Even though I provide a lot of information and explanation on the web pages, people still don’t take the time to read, watch or listen. We live in a society where people are taught to react by lashing out instead of by learning. I wish that would change in general. I don’t mind criticism, but I wish our society was more knowledge-driven rather than reactionary. This interview is yet another attempt to engage people beyond cursory reactions. I hope people will spend time with it, and be encouraged to go back to the web page and read, watch and listen. If you are for or against the work, then write a letter to your local paper or favorite news organization, instead of writing me. Let’s broaden the conversation. This is a dialogue for our nation, not a few select folks.
HD: Let’s start with one of the most frequent issues raised: Isn’t it degrading for black people to beg on the street for reparations? Doesn’t this just play into stereotypes that blacks are lazy and looking for a handout?
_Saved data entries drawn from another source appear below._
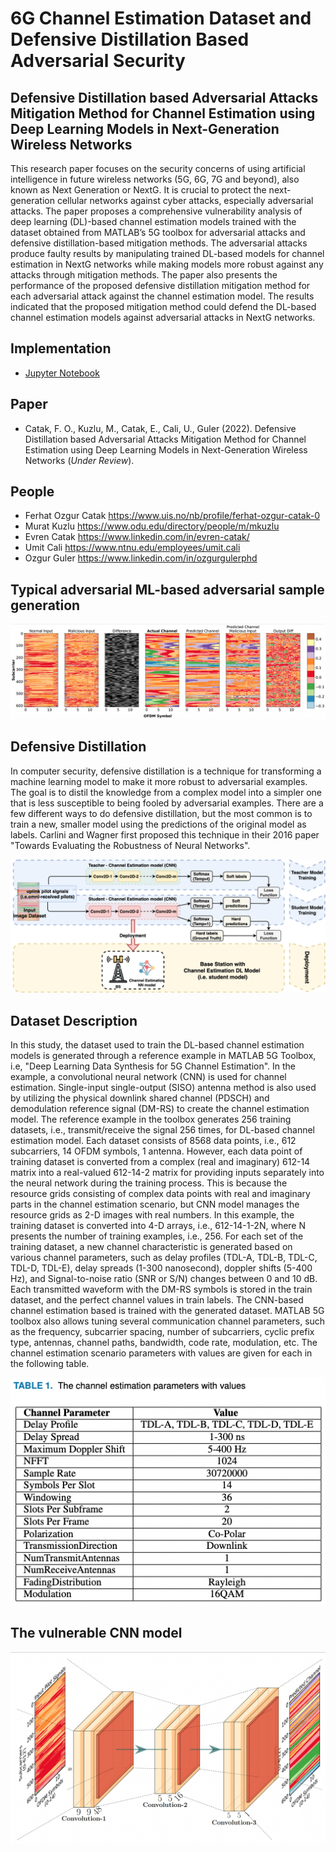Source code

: # 6G Channel Estimation Dataset and Defensive Distillation Based Adversarial Security
## Defensive Distillation based Adversarial Attacks Mitigation Method for Channel Estimation using Deep Learning  Models in Next-Generation Wireless Networks

This research paper focuses on the security concerns of using artificial intelligence in future wireless networks (5G, 6G, 7G and beyond), also known as Next Generation or NextG. It is crucial to protect the next-generation cellular networks against cyber attacks, especially adversarial attacks. The paper proposes a comprehensive vulnerability analysis of deep learning (DL)-based channel estimation models trained with the dataset obtained from MATLAB’s 5G toolbox for adversarial attacks and defensive distillation-based mitigation methods. The adversarial attacks produce faulty results by manipulating trained DL-based models for channel estimation in NextG networks while making models more robust against any attacks through mitigation methods. The paper also presents the performance of the proposed defensive distillation mitigation method for each adversarial attack against the channel estimation model. The results indicated that the proposed mitigation method could defend the DL-based channel estimation models against adversarial attacks in NextG networks.

## Implementation
- [Jupyter Notebook](https://github.com/ocatak/6g-channel-estimation-dataset/blob/main/Channel_Estimation_Attacks_Github.ipynb)

## Paper
* Catak, F. O., Kuzlu, M., Catak, E., Cali, U., Guler (2022). Defensive Distillation based Adversarial Attacks Mitigation Method for Channel Estimation using Deep Learning  Models in Next-Generation Wireless Networks (*Under Review*).
## People
- Ferhat Ozgur Catak https://www.uis.no/nb/profile/ferhat-ozgur-catak-0
- Murat Kuzlu https://www.odu.edu/directory/people/m/mkuzlu
- Evren Catak https://www.linkedin.com/in/evren-catak/
- Umit Cali https://www.ntnu.edu/employees/umit.cali
- Ozgur Guler https://www.linkedin.com/in/ozgurgulerphd


## Typical adversarial ML-based adversarial sample generation
![Adversarial Example](https://github.com/ocatak/6g-channel-estimation-dataset/raw/main/typical_adv.png)

## Defensive Distillation

In computer security, defensive distillation is a technique for transforming a machine learning model to make it more robust to adversarial examples. The goal is to distil the knowledge from a complex model into a simpler one that is less susceptible to being fooled by adversarial examples. There are a few different ways to do defensive distillation, but the most common is to train a new, smaller model using the predictions of the original model as labels. Carlini and Wagner first proposed this technique in their 2016 paper "Towards Evaluating the Robustness of Neural Networks".

![Defensive Distillation](https://github.com/ocatak/6g-channel-estimation-dataset/raw/main/6g-defense-channel_estimation_distill.png)


## Dataset Description

In this study, the dataset used to train the DL-based channel estimation models is generated through a reference example in MATLAB 5G Toolbox, i.e, "Deep Learning Data Synthesis for 5G Channel Estimation". In the example, a convolutional neural network (CNN) is used for channel estimation. Single-input single-output (SISO) antenna method is also used by utilizing the physical downlink shared channel (PDSCH) and demodulation reference signal (DM-RS) to create the channel estimation model.  The reference example in the toolbox generates 256 training datasets, i.e., transmit/receive the signal 256 times, for DL-based channel estimation model. Each dataset consists of 8568 data points, i.e., 612 subcarriers, 14 OFDM symbols,  1 antenna. However, each data point of training dataset is converted from a complex (real and imaginary) 612-14 matrix into a real-valued 612-14-2 matrix for providing inputs separately into the neural network during the training process. This is because the resource grids consisting of complex data points with real and imaginary parts in the channel estimation scenario, but CNN model manages the resource grids as 2-D images with real numbers. In this example, the training dataset is converted into 4-D arrays, i.e., 612-14-1-2N, where N presents the number of training examples, i.e., 256.  For each set of the training dataset, a new channel characteristic is generated based on various channel parameters, such as delay profiles (TDL-A, TDL-B, TDL-C, TDL-D, TDL-E), delay spreads (1-300 nanosecond), doppler shifts (5-400 Hz), and Signal-to-noise ratio (SNR or S/N) changes between 0 and 10 dB. Each transmitted waveform with the DM-RS symbols is stored in the train dataset, and the perfect channel values in train labels. The CNN-based channel estimation based is trained with the generated dataset. MATLAB 5G toolbox also allows tuning several communication channel parameters, such as the frequency, subcarrier spacing, number of subcarriers, cyclic prefix type, antennas, channel paths, bandwidth,  code rate, modulation, etc. The channel estimation scenario parameters with values are given for each in the following table.

![Defensive Distillation](https://github.com/ocatak/6g-channel-estimation-dataset/raw/main/channel_est_param.png)


## The vulnerable CNN model

![Defensive Distillation](https://github.com/ocatak/6g-channel-estimation-dataset/raw/main/model_plot.png)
From the performance statement: African Americans have tried several means to recoup reparations for the enslavement of our relatives, with little progress. Panhandling shows the last resort of African Americans after our government has ignored or denied all previous requests for reparations. Panhandling is an immediate means of exacting reparations. We offer ordinary citizens the opportunity to pay the reparations our government has denied us, or to walk past our presence on the street and continue to ignore our collective history.
da: The performance exaggerates how EASY it is to pay reparations, showing our fellow citizens and government that they are failing at such a simple task. We’re not asking for a meal or a job, we are asking for reparations. Reparations are not a handout. That’s an important point. It doesn’t equate reparations with a handout- it pairs the two to show the absurdity of equating them.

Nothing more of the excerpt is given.